# Provided records:
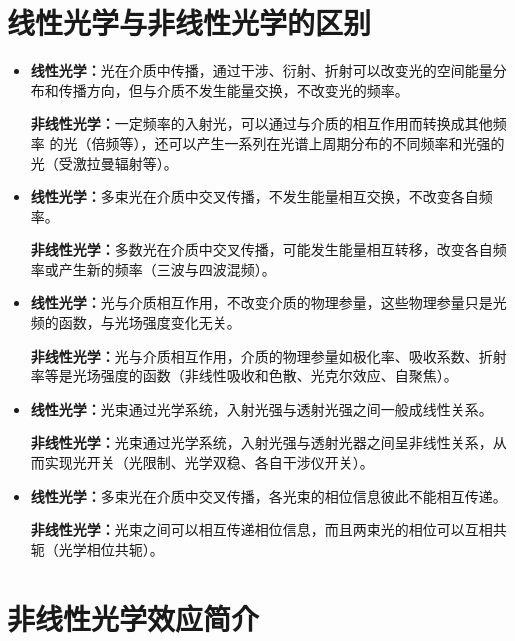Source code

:\documentclass{beamer}
\newenvironment{slide}{
    \begin{frame}{\bfseries{\sectiontitle}}
}{
    \end{frame}
}
\let\sectiononly\section
\renewcommand{\section}[1]{
    \sectiononly{#1}
    \let\sectiontitle\relax
    \newcommand{\sectiontitle}{#1}
}
\begin{document}
\section{线性光学与非线性光学的区别}

\begin{slide}
    \begin{itemize}
        \item \textbf{线性光学：}光在介质中传播，通过干涉、衍射、折射可以改变光的空间能量分布和传播方向，但与介质不发生能量交换，不改变光的频率。

        \textbf{非线性光学：}一定频率的入射光，可以通过与介质的相互作用而转换成其他频率 的光（倍频等），还可以产生一系列在光谱上周期分布的不同频率和光强的光（受激拉曼辐射等）。

        \item \textbf{线性光学：}多束光在介质中交叉传播，不发生能量相互交换，不改变各自频率。

        \textbf{非线性光学：}多数光在介质中交叉传播，可能发生能量相互转移，改变各自频率或产生新的频率（三波与四波混频）。
    \end{itemize}
\end{slide}

\begin{slide}
    \begin{itemize}
        \item \textbf{线性光学：}光与介质相互作用，不改变介质的物理参量，这些物理参量只是光频的函数，与光场强度变化无关。

        \textbf{非线性光学：}光与介质相互作用，介质的物理参量如极化率、吸收系数、折射率等是光场强度的函数（非线性吸收和色散、光克尔效应、自聚焦）。

        \item \textbf{线性光学：}光束通过光学系统，入射光强与透射光强之间一般成线性关系。

        \textbf{非线性光学：}光束通过光学系统，入射光强与透射光器之间呈非线性关系，从而实现光开关（光限制、光学双稳、各自干涉仪开关）。

        \item \textbf{线性光学：}多束光在介质中交叉传播，各光束的相位信息彼此不能相互传递。

        \textbf{非线性光学：}光束之间可以相互传递相位信息，而且两束光的相位可以互相共轭（光学相位共轭）。
    \end{itemize}
\end{slide}

\section{非线性光学效应简介}
\end{document}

# Your objective:
Lines holding the word "光束通过光学系统" are the answer; copy each one from the records above.

# Response area:
        \item \textbf{线性光学：}光束通过光学系统，入射光强与透射光强之间一般成线性关系。
        \textbf{非线性光学：}光束通过光学系统，入射光强与透射光器之间呈非线性关系，从而实现光开关（光限制、光学双稳、各自干涉仪开关）。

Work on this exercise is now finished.